What are Intergenerational Policies?
Generations United believes that public policy should meet the needs of all generations and that resources are more wisely used when they connect generations rather than separate them. Generations United promotes an intergenerational approach to framing public policies that impact children, youth and older adults. To find out more about how we determine the impact of intergenerational policies across the generations, see our Impact Assessment for Intergenerational Legislation.

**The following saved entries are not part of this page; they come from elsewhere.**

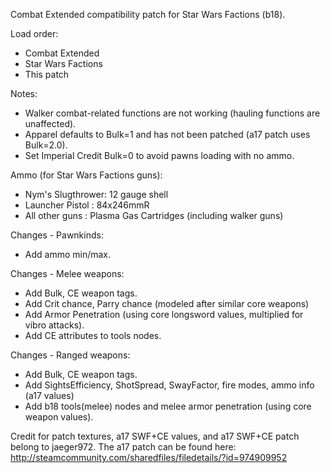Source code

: Combat Extended compatibility patch for Star Wars Factions (b18).

Load order:
- Combat Extended
- Star Wars Factions
- This patch

Notes:
- Walker combat-related functions are not working (hauling functions are unaffected).
- Apparel defaults to Bulk=1 and has not been patched (a17 patch uses Bulk=2.0).
- Set Imperial Credit Bulk=0 to avoid pawns loading with no ammo.

Ammo (for Star Wars Factions guns):
- Nym's Slugthrower: 12 gauge shell
- Launcher Pistol  : 84x246mmR
- All other guns   : Plasma Gas Cartridges (including walker guns)

Changes - Pawnkinds:
- Add ammo min/max.

Changes - Melee weapons:
- Add Bulk, CE weapon tags.
- Add Crit chance, Parry chance (modeled after similar core weapons)
- Add Armor Penetration (using core longsword values, multiplied for vibro attacks).
- Add CE attributes to tools nodes.

Changes - Ranged weapons:
- Add Bulk, CE weapon tags.
- Add SightsEfficiency, ShotSpread, SwayFactor, fire modes, ammo info (a17 values)
- Add b18 tools(melee) nodes and melee armor penetration (using core weapon values).

Credit for patch textures, a17 SWF+CE values, and a17 SWF+CE patch belong to jaeger972.
The a17 patch can be found here:
  http://steamcommunity.com/sharedfiles/filedetails/?id=974909952

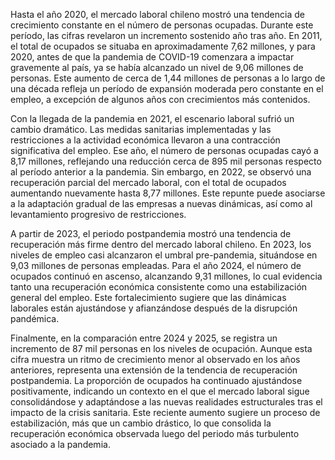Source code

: Hasta el año 2020, el mercado laboral chileno mostró una tendencia de crecimiento constante en el número de personas ocupadas. Durante este período, las cifras revelaron un incremento sostenido año tras año. En 2011, el total de ocupados se situaba en aproximadamente 7,62 millones, y para 2020, antes de que la pandemia de COVID-19 comenzara a impactar gravemente al país, ya se había alcanzado un nivel de 9,06 millones de personas. Este aumento de cerca de 1,44 millones de personas a lo largo de una década refleja un período de expansión moderada pero constante en el empleo, a excepción de algunos años con crecimientos más contenidos.

Con la llegada de la pandemia en 2021, el escenario laboral sufrió un cambio dramático. Las medidas sanitarias implementadas y las restricciones a la actividad económica llevaron a una contracción significativa del empleo. Ese año, el número de personas ocupadas cayó a 8,17 millones, reflejando una reducción cerca de 895 mil personas respecto al período anterior a la pandemia. Sin embargo, en 2022, se observó una recuperación parcial del mercado laboral, con el total de ocupados aumentando nuevamente hasta 8,77 millones. Este repunte puede asociarse a la adaptación gradual de las empresas a nuevas dinámicas, así como al levantamiento progresivo de restricciones.

A partir de 2023, el periodo postpandemia mostró una tendencia de recuperación más firme dentro del mercado laboral chileno. En 2023, los niveles de empleo casi alcanzaron el umbral pre-pandemia, situándose en 9,03 millones de personas empleadas. Para el año 2024, el número de ocupados continuó en ascenso, alcanzando 9,31 millones, lo cual evidencia tanto una recuperación económica consistente como una estabilización general del empleo. Este fortalecimiento sugiere que las dinámicas laborales están ajustándose y afianzándose después de la disrupción pandémica.

Finalmente, en la comparación entre 2024 y 2025, se registra un incremento de 87 mil personas en los niveles de ocupación. Aunque esta cifra muestra un ritmo de crecimiento menor al observado en los años anteriores, representa una extensión de la tendencia de recuperación postpandemia. La proporción de ocupados ha continuado ajustándose positivamente, indicando un contexto en el que el mercado laboral sigue consolidándose y adaptándose a las nuevas realidades estructurales tras el impacto de la crisis sanitaria. Este reciente aumento sugiere un proceso de estabilización, más que un cambio drástico, lo que consolida la recuperación económica observada luego del periodo más turbulento asociado a la pandemia.
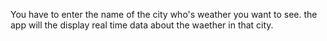 You have to enter the name of the city who's weather you want to see. the app will the display real time data about the waether in that city.
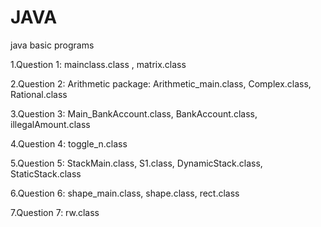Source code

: # JAVA
java basic programs

1.Question 1: mainclass.class , matrix.class

2.Question 2: Arithmetic package: Arithmetic_main.class, Complex.class, Rational.class

3.Question 3: Main_BankAccount.class, BankAccount.class, illegalAmount.class

4.Question 4: toggle_n.class

5.Question 5: StackMain.class, S1.class, DynamicStack.class, StaticStack.class

6.Question 6: shape_main.class, shape.class, rect.class

7.Question 7: rw.class

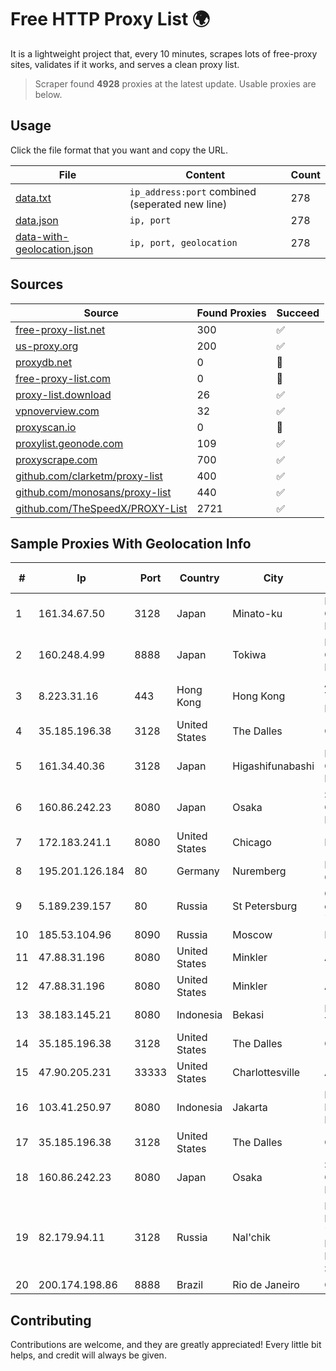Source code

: 
# Free HTTP Proxy List 🌍

It is a lightweight project that, every 10 minutes, scrapes lots of free-proxy sites, validates if it works, and serves a clean proxy list.


> Scraper found **4928** proxies at the latest update. Usable proxies are below.

## Usage

Click the file format that you want and copy the URL.


|File|Content|Count|
|----|-------|-----|
|[data.txt](https://raw.githubusercontent.com/themiralay/Proxy-List-World/master/data.txt)|`ip_address:port` combined (seperated new line)|278|
|[data.json](https://raw.githubusercontent.com/themiralay/Proxy-List-World/master/data.json)|`ip, port`|278|
|[data-with-geolocation.json](https://raw.githubusercontent.com/themiralay/Proxy-List-World/master/data-with-geolocation.json)|`ip, port, geolocation`|278|

## Sources

|Source|Found Proxies|Succeed|
|------|-------------|-------|
|[free-proxy-list.net](https://free-proxy-list.net)|300|✅|
|[us-proxy.org](https://www.us-proxy.org)|200|✅|
|[proxydb.net](http://proxydb.net)|0|🚫|
|[free-proxy-list.com](https://free-proxy-list.com/?page=&port=&type%5B%5D=http&type%5B%5D=https&up_time=0&search=Search)|0|🚫|
|[proxy-list.download](https://www.proxy-list.download/HTTP)|26|✅|
|[vpnoverview.com](https://vpnoverview.com/privacy/anonymous-browsing/free-proxy-servers)|32|✅|
|[proxyscan.io](https://www.proxyscan.io)|0|🚫|
|[proxylist.geonode.com](https://proxylist.geonode.com/api/proxy-list?limit=300&page=1&sort_by=lastChecked&sort_type=desc&protocols=http,https)|109|✅|
|[proxyscrape.com](https://api.proxyscrape.com/v2/?request=displayproxies&protocol=http&timeout=10000&country=all&ssl=all&anonymity=all)|700|✅|
|[github.com/clarketm/proxy-list](https://raw.githubusercontent.com/clarketm/proxy-list/master/proxy-list-raw.txt)|400|✅|
|[github.com/monosans/proxy-list](https://raw.githubusercontent.com/monosans/proxy-list/main/proxies/http.txt)|440|✅|
|[github.com/TheSpeedX/PROXY-List](https://raw.githubusercontent.com/TheSpeedX/PROXY-List/master/http.txt)|2721|✅|


## Sample Proxies With Geolocation Info

|#|Ip|Port|Country|City|Internet Service Provider|
|-|--|----|-------|----|-------------------------|
|1|161.34.67.50|3128|Japan|Minato-ku|NTT PC Communications, Inc.|
|2|160.248.4.99|8888|Japan|Tokiwa|NTT PC Communications, Inc.|
|3|8.223.31.16|443|Hong Kong|Hong Kong|Alibaba (US) Technology Co., Ltd.|
|4|35.185.196.38|3128|United States|The Dalles|Google LLC|
|5|161.34.40.36|3128|Japan|Higashifunabashi|NTT PC Communications, Inc.|
|6|160.86.242.23|8080|Japan|Osaka|Sony Network Communications Inc|
|7|172.183.241.1|8080|United States|Chicago|Microsoft|
|8|195.201.126.184|80|Germany|Nuremberg|Hetzner Online GmbH|
|9|5.189.239.157|80|Russia|St Petersburg|OOO "Network of data-centers "Selectel"|
|10|185.53.104.96|8090|Russia|Moscow|LLC Flex|
|11|47.88.31.196|8080|United States|Minkler|Alibaba.com LLC|
|12|47.88.31.196|8080|United States|Minkler|Alibaba.com LLC|
|13|38.183.145.21|8080|Indonesia|Bekasi|PT Ikhlas Cipta Teknologi|
|14|35.185.196.38|3128|United States|The Dalles|Google LLC|
|15|47.90.205.231|33333|United States|Charlottesville|Alibaba.com LLC|
|16|103.41.250.97|8080|Indonesia|Jakarta|PT. Fiber Networks Indonesia|
|17|35.185.196.38|3128|United States|The Dalles|Google LLC|
|18|160.86.242.23|8080|Japan|Osaka|Sony Network Communications Inc|
|19|82.179.94.11|3128|Russia|Nal'chik|Federal State Institution "cientific Research Institute for System Ana|
|20|200.174.198.86|8888|Brazil|Rio de Janeiro|Claro S.A|



## Contributing

Contributions are welcome, and they are greatly appreciated! Every
little bit helps, and credit will always be given.

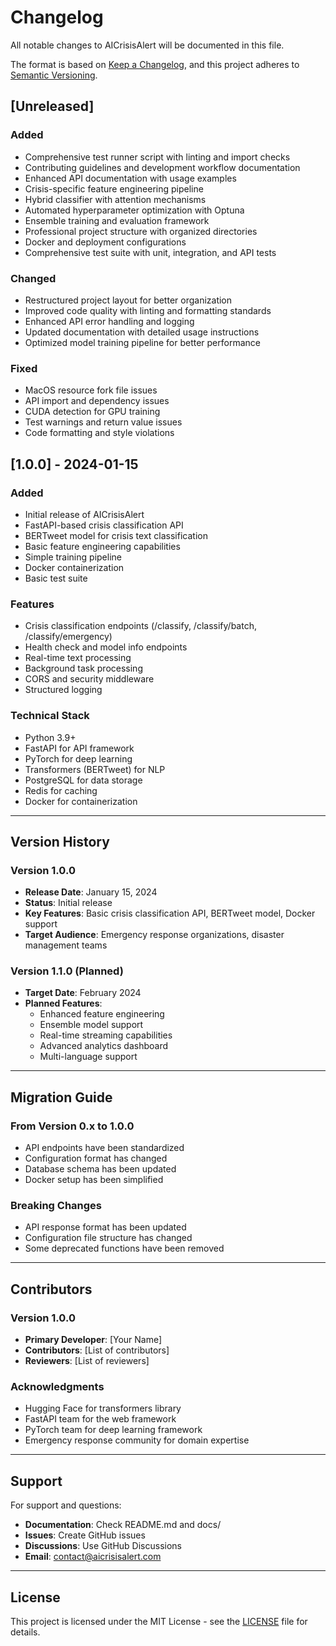 # Changelog

All notable changes to AICrisisAlert will be documented in this file.

The format is based on [Keep a Changelog](https://keepachangelog.com/en/1.0.0/),
and this project adheres to [Semantic Versioning](https://semver.org/spec/v2.0.0.html).

## [Unreleased]

### Added
- Comprehensive test runner script with linting and import checks
- Contributing guidelines and development workflow documentation
- Enhanced API documentation with usage examples
- Crisis-specific feature engineering pipeline
- Hybrid classifier with attention mechanisms
- Automated hyperparameter optimization with Optuna
- Ensemble training and evaluation framework
- Professional project structure with organized directories
- Docker and deployment configurations
- Comprehensive test suite with unit, integration, and API tests

### Changed
- Restructured project layout for better organization
- Improved code quality with linting and formatting standards
- Enhanced API error handling and logging
- Updated documentation with detailed usage instructions
- Optimized model training pipeline for better performance

### Fixed
- MacOS resource fork file issues
- API import and dependency issues
- CUDA detection for GPU training
- Test warnings and return value issues
- Code formatting and style violations

## [1.0.0] - 2024-01-15

### Added
- Initial release of AICrisisAlert
- FastAPI-based crisis classification API
- BERTweet model for crisis text classification
- Basic feature engineering capabilities
- Simple training pipeline
- Docker containerization
- Basic test suite

### Features
- Crisis classification endpoints (/classify, /classify/batch, /classify/emergency)
- Health check and model info endpoints
- Real-time text processing
- Background task processing
- CORS and security middleware
- Structured logging

### Technical Stack
- Python 3.9+
- FastAPI for API framework
- PyTorch for deep learning
- Transformers (BERTweet) for NLP
- PostgreSQL for data storage
- Redis for caching
- Docker for containerization

---

## Version History

### Version 1.0.0
- **Release Date**: January 15, 2024
- **Status**: Initial release
- **Key Features**: Basic crisis classification API, BERTweet model, Docker support
- **Target Audience**: Emergency response organizations, disaster management teams

### Version 1.1.0 (Planned)
- **Target Date**: February 2024
- **Planned Features**: 
  - Enhanced feature engineering
  - Ensemble model support
  - Real-time streaming capabilities
  - Advanced analytics dashboard
  - Multi-language support

---

## Migration Guide

### From Version 0.x to 1.0.0
- API endpoints have been standardized
- Configuration format has changed
- Database schema has been updated
- Docker setup has been simplified

### Breaking Changes
- API response format has been updated
- Configuration file structure has changed
- Some deprecated functions have been removed

---

## Contributors

### Version 1.0.0
- **Primary Developer**: [Your Name]
- **Contributors**: [List of contributors]
- **Reviewers**: [List of reviewers]

### Acknowledgments
- Hugging Face for transformers library
- FastAPI team for the web framework
- PyTorch team for deep learning framework
- Emergency response community for domain expertise

---

## Support

For support and questions:
- **Documentation**: Check README.md and docs/
- **Issues**: Create GitHub issues
- **Discussions**: Use GitHub Discussions
- **Email**: contact@aicrisisalert.com

---

## License

This project is licensed under the MIT License - see the [LICENSE](LICENSE) file for details.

Policy issues are examined by looking at the impact across the entire life span and how they affect the whole of society and multigenerational interactions. Generations United recognizes a public policy issue as intergenerational when it either:
- Incorporates an intergenerational approach to addressing an issue
- Has an impact across the generations
For the past 25 years, Generations United has advocated for policies that improve the quality of life for all generations and value the contribution that all generations can make in society. Generations United challenges and changes the way policymakers think about policy by promoting an intergenerational approach to meet the needs of young and old. Generations United has successfully made an impact on the following pieces of legislation:
2003: Including provisions in the American Dream Downpayment Act to improve access and availability of housing for grandfamilies (LEGACY)
2006: Authorizing the inclusion of multigenerational civic engagement opportunities in the Older Americans Act (OAA) and recommending the use of a multigenerational coordinator. A multigenerational coordinator is someone who nurtures productive, sustainable working relationships between individuals from older and younger generations. This is the first time that the law defined this role.
2006: Lowering the age limit for the National Family Caregiver Support Act in the Older Americans Act from 60 to 55 for grandparents and other relatives raising children to qualify for supportive services.
2008: Help to ensure that children in foster care maintain family connections in the Fostering Connections to Success and Increasing Adoption Act. The bill is a significant recognition of the contribution grandparents and other relatives make in raising the nation’s children.